7月14日 土曜日。皆さんこんにちは、3連休初日の土曜日。
如何お過ごしでしょうか?!。
九州地方の豪雨による被害がひどい。九州北部では、今夜も大雨の予報だ。
お気を付け頂きたい。
毎年の様に全国各地で集中豪雨が繰り返される。熊野の豪雨は、昨年だ。

  昨日金曜日は、TP-PLANNERユーザー会。



東京国際フォーラムでの開催。

週末の金曜日、お忙しい最中大勢のTP-PLANNERユーザーの皆さんに参加して頂いた。

内容は、先週、大阪ユーザ会と同様の内容になるので簡単に紹介する。

東京での基調講演は、IAI日本支部 技術検討分科会 グループリーダー足達 嘉信 様(セコム株式会社 IS研究所 ビルディングテクノロジーグループ)

足立さんには、「BIMとIFC:不動産開発との接点」と題して講演して頂いた。

足立さんは、IAI参加の多くのベンダー、ゼネコン、研究機関を強烈なリーダーシップでまとめあげワールドワイドに活動されている。日本BIM発展のキーパーソン。

 

 BIMの意味合いと現状をわかりやすく解説して頂いた。
「BIMとGISのデータ連動」の項では、屋内、屋外のGISとBIM交互のデータ共有により相乗りを実現する。土地情報が多元的なデータで表現され不動産全体の利用価値を飛躍的に向上させる。

 大きなテーマを頂いた思いだ。頑張ろう。

鈴木よりBIM連携およびバージョンアップ解説。

道路天空率は、森本が解説。

スマートな語りは、分かりやすい解説だ。

 さて、講座だ。前回からの続きで逆日影の話。ただし本日は、天空率で決まる事例だ。その意味で天空率講座だ開始!。

前回までは、敷地形状から逆日影計算を行う場合、設計者の方針によりその結果が異なる事を解説した。

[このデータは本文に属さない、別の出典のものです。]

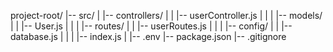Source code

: project-root/
|-- src/
| |-- controllers/
| | |-- userController.js
| |
| |-- models/
| | |-- User.js
| |
| |-- routes/
| | |-- userRoutes.js
| |
| |-- config/
| | |-- database.js
| |
| |-- index.js
|
|-- .env
|-- package.json
|-- .gitignore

特に北に面する境界線が入角状の場合、想定したい建物をイメージする事が重要となる。

 今回は、その建物のイメージを明確にした逆日影計算手法の解説を行いたい。


この様にイメージした建物を元にいかに日影規制可能空間を算出するか! この建物イメージを想定建物で入力し逆計算結果で切り出していく。

その手順を解説する。

 ①日影規制においては、建物幅は8時、16時の発生位置を特定する事が重要だ。その為、想定したイメージを仮想建物領域に設定し想定範囲を特定する事から始める。

「入力」「仮想建物領域」に移動し上記の手順で建物を仮想建物、つまり逆日影、逆斜線計算範囲に変換する。

②高度斜線のみを逆斜線計算する。

道路、隣地などは、天空率で解決する事が可能だ。絶対的な高さ制限となる高度斜線のみを解析する。




高度斜線により建物をきりだしたが全面が5階に切り出されただけだ。

③「1棟高層型」で設計方針の元逆日影計算を行う。



逆日影チャートで設計者の方針を明確に表現する。

まず高層幅のAでは、階段室と高層部(この場合7階まで)の専有室の角が8時と11時の幅に入る様に想定する16時は、南側の廊下角がカットされない様に設定。この部分は、高層幅の範囲外になる為、西側規制ラインからの太陽高度で高さが確定するゾーンとなる。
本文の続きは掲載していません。